PROVIDED INFORMATION below:

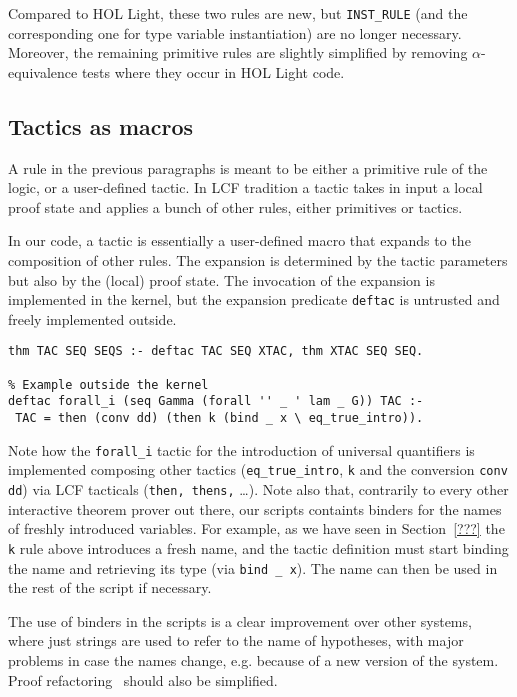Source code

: \documentclass[preprint]{sigplanconf}
\begin{document}
Compared to HOL Light, these two rules are new, but {\small \verb+INST_RULE+} (and the corresponding one for type variable instantiation) are no longer necessary. Moreover, the remaining primitive rules are slightly simplified by removing $\alpha$-equivalence tests where they occur in HOL Light code.

\subsection{Tactics as macros}
A rule in the previous paragraphs is meant to be either a primitive rule of the logic, or a user-defined tactic. In LCF tradition a tactic takes in input a local proof state and applies a bunch of other rules, either primitives or tactics.

In our code, a tactic is essentially a user-defined macro that expands to the composition of other rules. The expansion is determined by the tactic parameters but also by the (local) proof state. The invocation of the expansion is implemented in the kernel, but the expansion predicate \verb+deftac+ is untrusted and freely implemented outside.

\begin{small}
\begin{verbatim}
thm TAC SEQ SEQS :- deftac TAC SEQ XTAC, thm XTAC SEQ SEQ.

% Example outside the kernel
deftac forall_i (seq Gamma (forall '' _ ' lam _ G)) TAC :-
 TAC = then (conv dd) (then k (bind _ x \ eq_true_intro)).
\end{verbatim}
\end{small}

Note how the \verb+forall_i+ tactic for the introduction of universal quantifiers is implemented composing other tactics (\verb+eq_true_intro+, \verb+k+ and the conversion \verb+conv dd+) via LCF tacticals (\verb+then, thens,+ \ldots). Note also that, contrarily to every other interactive theorem prover out there, our scripts containts binders for the names of freshly introduced variables. For example, as we have seen in Section~\ref{???} the \verb+k+ rule above introduces a fresh name, and the tactic definition must start binding the name and retrieving its type (via \verb+bind _ x+). The name can then be used in the rest of the script if necessary.

The use of binders in the scripts is a clear improvement over other systems, where just strings are used to refer to the name of hypotheses, with major problems in case the names change, e.g. because of a new version of the system. Proof refactoring~\cite{iain1} should also be simplified.
\end{document}
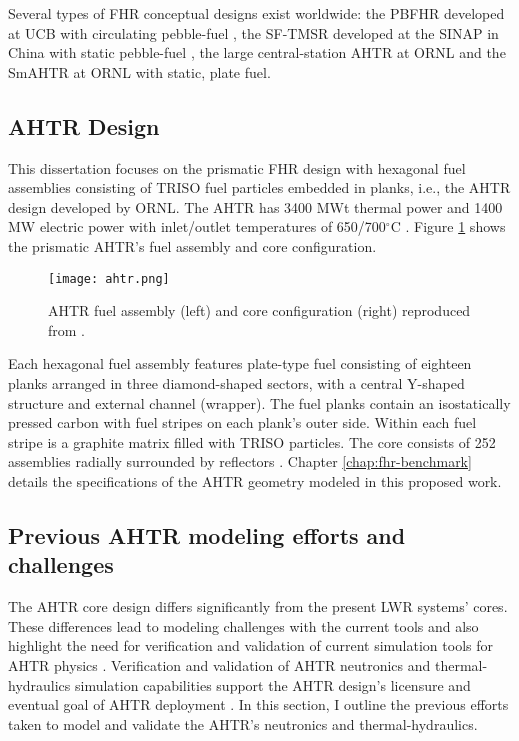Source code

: Several types of \gls{FHR} conceptual designs exist worldwide: the \gls{PBFHR} 
developed at \gls{UCB} with circulating pebble-fuel 
\cite{scarlat_current_2014,krumwiede_three-dimensional_2013}, the \gls{SF-TMSR} 
developed at the \gls{SINAP} in China with static pebble-fuel \cite{liu_preliminary_2016}, 
the large central-station \gls{AHTR} at \gls{ORNL} \cite{holcomb_core_2011, varma_ahtr_2012} and 
the \gls{SmAHTR} at ORNL \cite{greene_pre-conceptual_2010} with static, plate fuel. 

\subsection{\acrlong{AHTR} Design}
This dissertation focuses on the prismatic \gls{FHR} design with hexagonal fuel 
assemblies consisting of \gls{TRISO} fuel particles embedded in planks, i.e., 
the \gls{AHTR} design developed by ORNL. 
The \gls{AHTR} has 3400 MWt thermal power and 1400 MW electric power with
inlet/outlet temperatures of 650/700$^{\circ}$C \cite{varma_ahtr_2012}.  
Figure \ref{fig:ahtr} shows the prismatic AHTR's fuel assembly and core 
configuration.  
\begin{figure}[]
    \centering
    \texttt{[image: ahtr.png]} 
    \caption{\acrlong{AHTR} fuel assembly (left) and core configuration (right) 
    reproduced from \cite{ramey_monte_2018}.}
    \label{fig:ahtr}
\end{figure}
Each hexagonal fuel assembly features plate-type fuel consisting of eighteen 
planks arranged in three diamond-shaped sectors, with a central Y-shaped 
structure and external channel (wrapper).
The fuel planks contain an isostatically pressed carbon with fuel stripes 
on each plank's outer side.
Within each fuel stripe is a graphite matrix filled with \gls{TRISO} particles. 
The core consists of 252 assemblies radially surrounded by reflectors
\cite{ramey_monte_2018}. 
Chapter \ref{chap:fhr-benchmark} details the specifications of the AHTR geometry
modeled in this proposed work.

\subsection{Previous AHTR modeling efforts and challenges} 
\label{sec:previous_ahtr}
The \gls{AHTR} core design differs significantly from the present \gls{LWR} 
systems' cores. 
These differences lead to modeling challenges with the current tools and also 
highlight the need for verification and validation of current simulation tools 
for \gls{AHTR} physics \cite{ramey_monte_2018}. 
Verification and validation of \gls{AHTR} neutronics and thermal-hydraulics 
simulation capabilities support the \gls{AHTR} design's licensure and 
eventual goal of \gls{AHTR} deployment 
\cite{rahnema_phenomena_2019,rahnema_current_2015}.
In this section, I outline the previous efforts taken to model and validate 
the \gls{AHTR}'s neutronics and thermal-hydraulics.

End of PROVIDED INFORMATION.

_EXERCISE REQUIREMENTS_
Repeat the material line for line. Pictures stay out of the copy.

_EXPECTED OUTPUT_
Source code

: \documentclass[preprint]{sigplanconf}
\begin{document}
Compared to HOL Light, these two rules are new, but {\small \verb+INST_RULE+} (and the corresponding one for type variable instantiation) are no longer necessary. Moreover, the remaining primitive rules are slightly simplified by removing $\alpha$-equivalence tests where they occur in HOL Light code.

\subsection{Tactics as macros}
A rule in the previous paragraphs is meant to be either a primitive rule of the logic, or a user-defined tactic. In LCF tradition a tactic takes in input a local proof state and applies a bunch of other rules, either primitives or tactics.

In our code, a tactic is essentially a user-defined macro that expands to the composition of other rules. The expansion is determined by the tactic parameters but also by the (local) proof state. The invocation of the expansion is implemented in the kernel, but the expansion predicate \verb+deftac+ is untrusted and freely implemented outside.

\begin{small}
\begin{verbatim}
thm TAC SEQ SEQS :- deftac TAC SEQ XTAC, thm XTAC SEQ SEQ.

% Example outside the kernel
deftac forall_i (seq Gamma (forall '' _ ' lam _ G)) TAC :-
 TAC = then (conv dd) (then k (bind _ x \ eq_true_intro)).
\end{verbatim}
\end{small}

Note how the \verb+forall_i+ tactic for the introduction of universal quantifiers is implemented composing other tactics (\verb+eq_true_intro+, \verb+k+ and the conversion \verb+conv dd+) via LCF tacticals (\verb+then, thens,+ \ldots). Note also that, contrarily to every other interactive theorem prover out there, our scripts containts binders for the names of freshly introduced variables. For example, as we have seen in Section~\ref{???} the \verb+k+ rule above introduces a fresh name, and the tactic definition must start binding the name and retrieving its type (via \verb+bind _ x+). The name can then be used in the rest of the script if necessary.

The use of binders in the scripts is a clear improvement over other systems, where just strings are used to refer to the name of hypotheses, with major problems in case the names change, e.g. because of a new version of the system. Proof refactoring~\cite{iain1} should also be simplified.
\end{document}
Source code

: Several types of \gls{FHR} conceptual designs exist worldwide: the \gls{PBFHR} 
developed at \gls{UCB} with circulating pebble-fuel 
\cite{scarlat_current_2014,krumwiede_three-dimensional_2013}, the \gls{SF-TMSR} 
developed at the \gls{SINAP} in China with static pebble-fuel \cite{liu_preliminary_2016}, 
the large central-station \gls{AHTR} at \gls{ORNL} \cite{holcomb_core_2011, varma_ahtr_2012} and 
the \gls{SmAHTR} at ORNL \cite{greene_pre-conceptual_2010} with static, plate fuel. 

\subsection{\acrlong{AHTR} Design}
This dissertation focuses on the prismatic \gls{FHR} design with hexagonal fuel 
assemblies consisting of \gls{TRISO} fuel particles embedded in planks, i.e., 
the \gls{AHTR} design developed by ORNL. 
The \gls{AHTR} has 3400 MWt thermal power and 1400 MW electric power with
inlet/outlet temperatures of 650/700$^{\circ}$C \cite{varma_ahtr_2012}.  
Figure \ref{fig:ahtr} shows the prismatic AHTR's fuel assembly and core 
configuration.  
\begin{figure}[]
    \centering
    \texttt{[image: ahtr.png]} 
    \caption{\acrlong{AHTR} fuel assembly (left) and core configuration (right) 
    reproduced from \cite{ramey_monte_2018}.}
    \label{fig:ahtr}
\end{figure}
Each hexagonal fuel assembly features plate-type fuel consisting of eighteen 
planks arranged in three diamond-shaped sectors, with a central Y-shaped 
structure and external channel (wrapper).
The fuel planks contain an isostatically pressed carbon with fuel stripes 
on each plank's outer side.
Within each fuel stripe is a graphite matrix filled with \gls{TRISO} particles. 
The core consists of 252 assemblies radially surrounded by reflectors
\cite{ramey_monte_2018}. 
Chapter \ref{chap:fhr-benchmark} details the specifications of the AHTR geometry
modeled in this proposed work.

\subsection{Previous AHTR modeling efforts and challenges} 
\label{sec:previous_ahtr}
The \gls{AHTR} core design differs significantly from the present \gls{LWR} 
systems' cores. 
These differences lead to modeling challenges with the current tools and also 
highlight the need for verification and validation of current simulation tools 
for \gls{AHTR} physics \cite{ramey_monte_2018}. 
Verification and validation of \gls{AHTR} neutronics and thermal-hydraulics 
simulation capabilities support the \gls{AHTR} design's licensure and 
eventual goal of \gls{AHTR} deployment 
\cite{rahnema_phenomena_2019,rahnema_current_2015}.
In this section, I outline the previous efforts taken to model and validate 
the \gls{AHTR}'s neutronics and thermal-hydraulics.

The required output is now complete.